Please work on the merged dataset of trips and fares and perform the following data cleaning tasks:

1. Remove trips with invalid locations (i.e. not in New York City);
3. Remove trips with invalid amounts:
    - Total amount must be greater than zero;
    - Total amount must correspond to the sum of all the other amounts.
5. Remove trips with invalid time:
    - Pick-up before drop-off;
    - Valid duration.

After each data cleaning task, report how many rows where removed. Finally report:
- Are there **duplicate trips**?
- How many trips remain after cleaning?

In [2]:
# Exercise 5: Data cleaning with Polars

import polars as pl

# 1. Define explicit schemas for both datasets
trip_data_schema = {
    "medallion": pl.Utf8,
    "hack_license": pl.Utf8,
    "vendor_id": pl.Utf8,
    "rate_code": pl.Int64,
    "store_and_fwd_flag": pl.Utf8,
    "pickup_datetime": pl.Utf8,
    "dropoff_datetime": pl.Utf8,
    "passenger_count": pl.Int64,
    "trip_time_in_secs": pl.Int64,
    "trip_distance": pl.Float64,
    "pickup_longitude": pl.Float64,
    "pickup_latitude": pl.Float64,
    "dropoff_longitude": pl.Float64,
    "dropoff_latitude": pl.Float64
}
trip_fare_schema = {
    "medallion": pl.Utf8,
    " hack_license": pl.Utf8,
    " vendor_id": pl.Utf8,
    " pickup_datetime": pl.Utf8,
    " payment_type": pl.Utf8,
    " fare_amount": pl.Float64,
    " surcharge": pl.Float64,
    " mta_tax": pl.Float64,
    " tip_amount": pl.Float64,
    " tolls_amount": pl.Float64,
    " total_amount": pl.Float64
}

print("Reading data files with Polars using explicit schemas...")
try:
    # Read CSVs with explicit schema
    trip_data = pl.read_csv("data/trip_data.csv", schema=trip_data_schema)
    trip_fare = pl.read_csv("data/trip_fare.csv", schema=trip_fare_schema)
    print(f"Trip data shape: {trip_data.shape}")
    print(f"Trip fare shape: {trip_fare.shape}")

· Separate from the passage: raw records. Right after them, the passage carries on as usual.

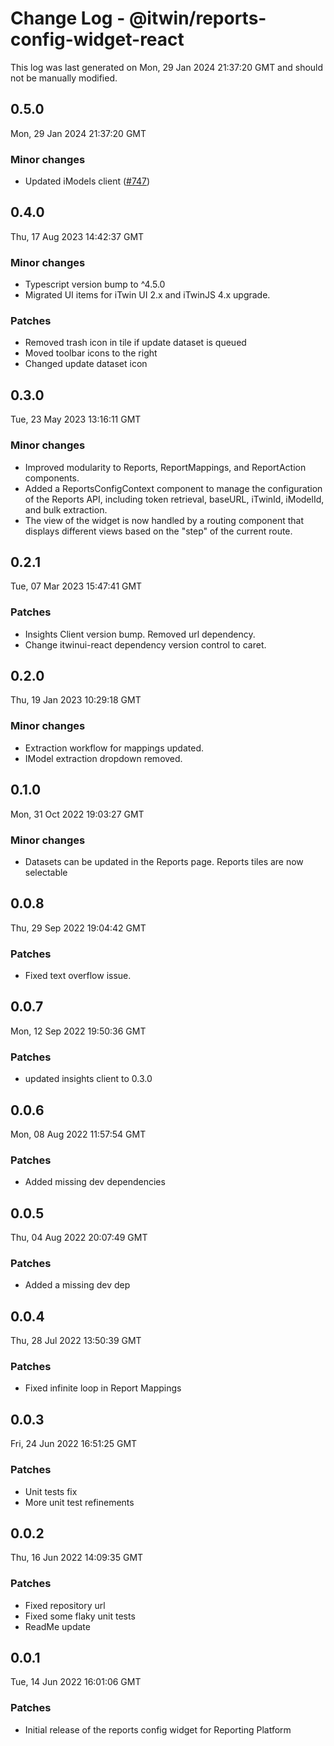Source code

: # Change Log - @itwin/reports-config-widget-react

This log was last generated on Mon, 29 Jan 2024 21:37:20 GMT and should not be manually modified.

<!-- Start content -->

## 0.5.0

Mon, 29 Jan 2024 21:37:20 GMT

### Minor changes

- Updated iModels client ([#747](https://github.com/iTwin/viewer-components-react/pull/747))

## 0.4.0

Thu, 17 Aug 2023 14:42:37 GMT

### Minor changes

- Typescript version bump to ^4.5.0
- Migrated UI items for iTwin UI 2.x and iTwinJS 4.x upgrade.

### Patches

- Removed trash icon in tile if update dataset is queued
- Moved toolbar icons to the right
- Changed update dataset icon

## 0.3.0

Tue, 23 May 2023 13:16:11 GMT

### Minor changes

- Improved modularity to Reports, ReportMappings, and ReportAction components.
- Added a ReportsConfigContext component to manage the configuration of the Reports API, including token retrieval, baseURL, iTwinId, iModelId, and bulk extraction.
- The view of the widget is now handled by a routing component that displays different views based on the "step" of the current route.

## 0.2.1

Tue, 07 Mar 2023 15:47:41 GMT

### Patches

- Insights Client version bump. Removed url dependency.
- Change itwinui-react dependency version control to caret.

## 0.2.0

Thu, 19 Jan 2023 10:29:18 GMT

### Minor changes

- Extraction workflow for mappings updated.
- IModel extraction dropdown removed.

## 0.1.0

Mon, 31 Oct 2022 19:03:27 GMT

### Minor changes

- Datasets can be updated in the Reports page. Reports tiles are now selectable

## 0.0.8

Thu, 29 Sep 2022 19:04:42 GMT

### Patches

- Fixed text overflow issue.

## 0.0.7

Mon, 12 Sep 2022 19:50:36 GMT

### Patches

- updated insights client to 0.3.0

## 0.0.6

Mon, 08 Aug 2022 11:57:54 GMT

### Patches

- Added missing dev dependencies

## 0.0.5

Thu, 04 Aug 2022 20:07:49 GMT

### Patches

- Added a missing dev dep

## 0.0.4

Thu, 28 Jul 2022 13:50:39 GMT

### Patches

- Fixed infinite loop in Report Mappings

## 0.0.3

Fri, 24 Jun 2022 16:51:25 GMT

### Patches

- Unit tests fix
- More unit test refinements

## 0.0.2

Thu, 16 Jun 2022 14:09:35 GMT

### Patches

- Fixed repository url
- Fixed some flaky unit tests
- ReadMe update

## 0.0.1

Tue, 14 Jun 2022 16:01:06 GMT

### Patches

- Initial release of the reports config widget for Reporting Platform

    # 2. Clean column names (remove leading spaces)
    trip_fare = trip_fare.rename({col: col.strip() for col in trip_fare.columns})

    # 3. Merge datasets
    print("Merging datasets...")
    merged_df = trip_data.join(
        trip_fare,
        left_on=["medallion", "hack_license", "vendor_id", "pickup_datetime"],
        right_on=["medallion", "hack_license", "vendor_id", "pickup_datetime"],
        how="inner"
    )
    initial_count = merged_df.height
    print(f"Initial merged dataset: {initial_count} rows")

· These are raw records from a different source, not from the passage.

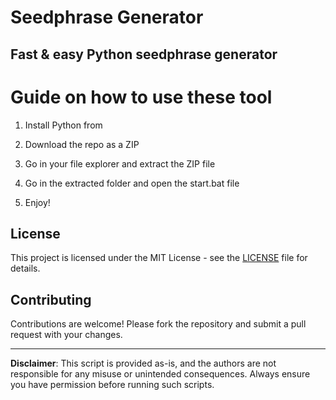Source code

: # Seedphrase Generator      
     
## Fast & easy Python seedphrase generator     
           
# Guide on how to use these tool      
        
1. Install Python from      
 
2. Download the repo as a ZIP     
  
3. Go in your file explorer and extract the ZIP file   
       
4. Go in the extracted folder and open the start.bat file     
   
5. Enjoy!       
       
## License      
   
This project is licensed under the MIT License - see the [LICENSE](LICENSE) file for details.            
   
## Contributing   
       
Contributions are welcome! Please fork the repository and submit a pull request with your changes.       
    
---    
     
**Disclaimer**: This script is provided as-is, and the authors are not responsible for any misuse or unintended consequences. Always ensure you have permission before running such scripts.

    # --- Task 1: Remove trips with invalid locations ---
    print("\n--- Task 1: Remove trips with invalid locations ---")
    NYC_BOUNDS = {
        "lon_min": -74.25, "lon_max": -73.7,
        "lat_min": 40.5, "lat_max": 41.0
    }
    merged_df = merged_df.filter(
        (pl.col("pickup_longitude").is_between(NYC_BOUNDS["lon_min"], NYC_BOUNDS["lon_max"])) &
        (pl.col("pickup_latitude").is_between(NYC_BOUNDS["lat_min"], NYC_BOUNDS["lat_max"])) &
        (pl.col("dropoff_longitude").is_between(NYC_BOUNDS["lon_min"], NYC_BOUNDS["lon_max"])) &
        (pl.col("dropoff_latitude").is_between(NYC_BOUNDS["lat_min"], NYC_BOUNDS["lat_max"])) &
        pl.col("pickup_longitude").is_not_null() &
        pl.col("pickup_latitude").is_not_null() &
        pl.col("dropoff_longitude").is_not_null() &
        pl.col("dropoff_latitude").is_not_null()
    )
    after_loc = merged_df.height
    print(f"Removed {initial_count - after_loc} rows with invalid locations. Remaining: {after_loc}")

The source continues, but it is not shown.